= What you need to do =
Your reply should consist of one number: how many lines below contain "smaller".

==== Source data ====

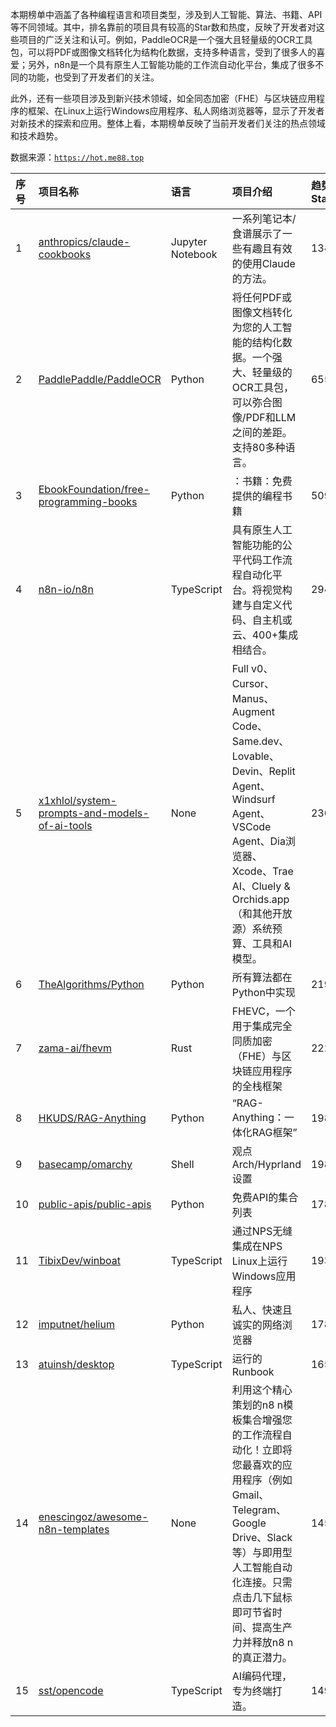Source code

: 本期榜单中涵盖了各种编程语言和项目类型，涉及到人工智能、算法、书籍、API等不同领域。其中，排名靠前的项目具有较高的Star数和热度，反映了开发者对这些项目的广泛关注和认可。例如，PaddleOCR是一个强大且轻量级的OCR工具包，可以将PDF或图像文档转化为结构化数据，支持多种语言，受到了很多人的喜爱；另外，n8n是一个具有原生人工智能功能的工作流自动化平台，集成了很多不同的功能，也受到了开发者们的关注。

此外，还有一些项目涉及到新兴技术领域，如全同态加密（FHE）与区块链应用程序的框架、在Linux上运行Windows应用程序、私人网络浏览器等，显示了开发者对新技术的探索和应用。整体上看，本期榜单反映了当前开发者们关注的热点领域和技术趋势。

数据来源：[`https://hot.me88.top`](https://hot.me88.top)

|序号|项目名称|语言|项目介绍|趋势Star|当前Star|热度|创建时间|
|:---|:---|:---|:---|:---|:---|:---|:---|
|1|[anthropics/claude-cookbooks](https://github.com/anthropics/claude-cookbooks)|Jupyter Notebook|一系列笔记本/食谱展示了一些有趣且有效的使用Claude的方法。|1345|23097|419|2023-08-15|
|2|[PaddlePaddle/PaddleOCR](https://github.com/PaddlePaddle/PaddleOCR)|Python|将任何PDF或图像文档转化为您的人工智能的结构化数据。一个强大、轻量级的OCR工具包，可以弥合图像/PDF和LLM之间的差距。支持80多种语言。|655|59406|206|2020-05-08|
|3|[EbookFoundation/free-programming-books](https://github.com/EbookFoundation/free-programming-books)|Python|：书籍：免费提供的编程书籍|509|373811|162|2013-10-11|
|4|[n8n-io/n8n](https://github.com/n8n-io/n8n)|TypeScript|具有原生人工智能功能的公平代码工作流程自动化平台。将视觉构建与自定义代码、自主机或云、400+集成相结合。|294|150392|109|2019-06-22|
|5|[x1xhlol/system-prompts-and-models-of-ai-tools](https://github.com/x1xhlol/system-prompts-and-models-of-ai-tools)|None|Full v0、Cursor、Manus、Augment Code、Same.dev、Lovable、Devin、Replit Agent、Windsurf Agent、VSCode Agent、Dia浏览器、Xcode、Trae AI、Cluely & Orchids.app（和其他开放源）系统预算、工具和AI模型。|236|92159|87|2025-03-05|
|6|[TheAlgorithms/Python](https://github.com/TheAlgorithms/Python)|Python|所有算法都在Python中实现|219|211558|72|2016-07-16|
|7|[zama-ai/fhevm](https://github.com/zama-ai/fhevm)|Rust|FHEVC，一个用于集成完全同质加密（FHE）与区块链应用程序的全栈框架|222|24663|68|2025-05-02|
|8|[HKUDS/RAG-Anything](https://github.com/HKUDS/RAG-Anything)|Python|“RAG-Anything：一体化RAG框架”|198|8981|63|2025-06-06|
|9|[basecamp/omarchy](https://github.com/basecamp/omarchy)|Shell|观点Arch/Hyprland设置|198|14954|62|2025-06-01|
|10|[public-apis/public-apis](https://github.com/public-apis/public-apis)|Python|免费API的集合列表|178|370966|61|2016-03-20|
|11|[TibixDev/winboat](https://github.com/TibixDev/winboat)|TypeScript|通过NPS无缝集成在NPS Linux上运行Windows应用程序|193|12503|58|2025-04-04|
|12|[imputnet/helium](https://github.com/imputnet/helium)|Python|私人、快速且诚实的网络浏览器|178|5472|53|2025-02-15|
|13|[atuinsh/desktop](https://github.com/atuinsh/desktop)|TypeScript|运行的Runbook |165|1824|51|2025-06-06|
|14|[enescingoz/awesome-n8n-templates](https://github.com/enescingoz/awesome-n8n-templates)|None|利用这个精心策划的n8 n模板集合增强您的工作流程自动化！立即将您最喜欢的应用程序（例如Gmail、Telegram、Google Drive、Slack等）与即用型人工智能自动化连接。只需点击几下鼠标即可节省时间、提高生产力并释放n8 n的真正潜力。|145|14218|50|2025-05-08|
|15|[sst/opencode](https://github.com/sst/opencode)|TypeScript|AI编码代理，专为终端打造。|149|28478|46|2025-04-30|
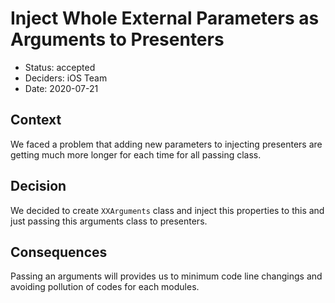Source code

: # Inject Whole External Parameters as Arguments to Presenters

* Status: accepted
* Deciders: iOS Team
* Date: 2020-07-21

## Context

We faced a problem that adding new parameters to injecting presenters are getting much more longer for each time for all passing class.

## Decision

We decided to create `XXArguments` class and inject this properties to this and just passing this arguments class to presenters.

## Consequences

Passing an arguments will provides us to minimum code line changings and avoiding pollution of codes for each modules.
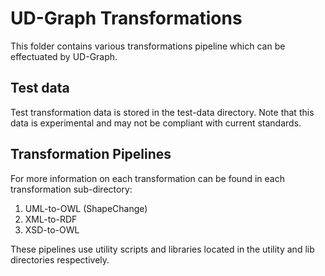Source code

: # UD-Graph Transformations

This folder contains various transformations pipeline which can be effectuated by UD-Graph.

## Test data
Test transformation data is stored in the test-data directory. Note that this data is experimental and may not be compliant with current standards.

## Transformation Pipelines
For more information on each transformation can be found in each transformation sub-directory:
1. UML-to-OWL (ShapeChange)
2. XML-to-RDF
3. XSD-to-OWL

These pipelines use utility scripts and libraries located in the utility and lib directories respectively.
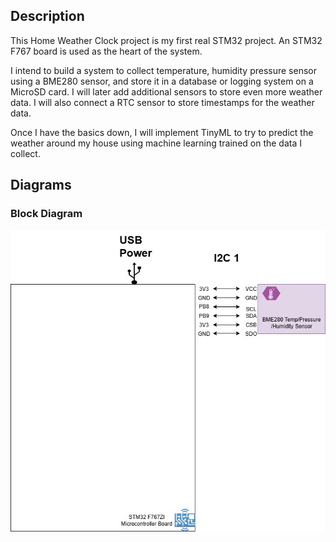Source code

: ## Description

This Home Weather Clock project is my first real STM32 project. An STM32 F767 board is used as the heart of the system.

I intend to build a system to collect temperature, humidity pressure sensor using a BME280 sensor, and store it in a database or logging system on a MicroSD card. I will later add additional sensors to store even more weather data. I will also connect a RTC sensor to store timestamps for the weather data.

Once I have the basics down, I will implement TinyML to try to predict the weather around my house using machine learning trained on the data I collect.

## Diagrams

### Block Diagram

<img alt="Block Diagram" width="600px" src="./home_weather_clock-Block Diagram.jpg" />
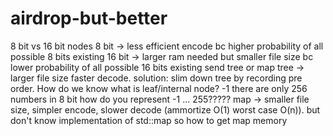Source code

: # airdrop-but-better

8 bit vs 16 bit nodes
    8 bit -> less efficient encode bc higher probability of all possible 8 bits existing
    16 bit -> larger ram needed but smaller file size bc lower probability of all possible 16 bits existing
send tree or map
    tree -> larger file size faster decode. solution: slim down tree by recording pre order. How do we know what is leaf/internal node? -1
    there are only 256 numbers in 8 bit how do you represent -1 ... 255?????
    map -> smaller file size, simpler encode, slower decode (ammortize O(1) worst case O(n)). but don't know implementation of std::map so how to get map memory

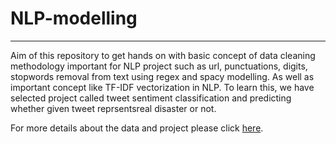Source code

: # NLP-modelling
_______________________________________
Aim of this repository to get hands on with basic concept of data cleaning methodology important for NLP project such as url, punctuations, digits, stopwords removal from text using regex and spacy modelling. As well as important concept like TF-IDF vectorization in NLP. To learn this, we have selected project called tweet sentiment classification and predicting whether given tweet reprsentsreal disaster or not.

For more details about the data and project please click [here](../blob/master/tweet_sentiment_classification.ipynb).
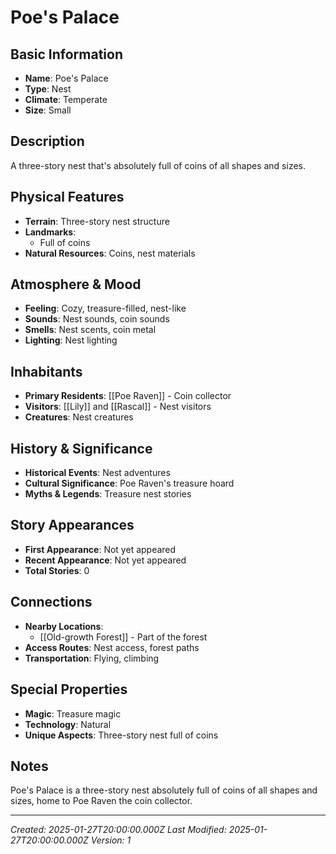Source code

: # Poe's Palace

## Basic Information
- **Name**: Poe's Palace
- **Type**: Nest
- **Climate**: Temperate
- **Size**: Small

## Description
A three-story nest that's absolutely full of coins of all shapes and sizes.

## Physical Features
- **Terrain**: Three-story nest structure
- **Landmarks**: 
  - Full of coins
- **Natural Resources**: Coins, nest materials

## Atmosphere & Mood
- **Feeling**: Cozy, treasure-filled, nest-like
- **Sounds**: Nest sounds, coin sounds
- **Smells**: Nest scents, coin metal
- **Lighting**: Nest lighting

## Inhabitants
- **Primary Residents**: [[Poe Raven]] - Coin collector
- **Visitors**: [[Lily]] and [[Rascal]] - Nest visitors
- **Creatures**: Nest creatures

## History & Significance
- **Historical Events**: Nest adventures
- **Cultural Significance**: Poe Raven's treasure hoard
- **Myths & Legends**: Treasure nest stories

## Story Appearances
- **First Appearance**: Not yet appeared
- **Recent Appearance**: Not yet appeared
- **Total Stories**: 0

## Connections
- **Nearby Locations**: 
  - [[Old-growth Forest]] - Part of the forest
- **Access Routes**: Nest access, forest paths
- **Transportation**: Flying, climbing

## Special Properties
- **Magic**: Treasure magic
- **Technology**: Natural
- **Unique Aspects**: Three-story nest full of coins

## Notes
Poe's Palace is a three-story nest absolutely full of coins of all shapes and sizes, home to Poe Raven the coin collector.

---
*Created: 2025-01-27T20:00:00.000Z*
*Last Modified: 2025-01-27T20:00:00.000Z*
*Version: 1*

====

= Response box =
2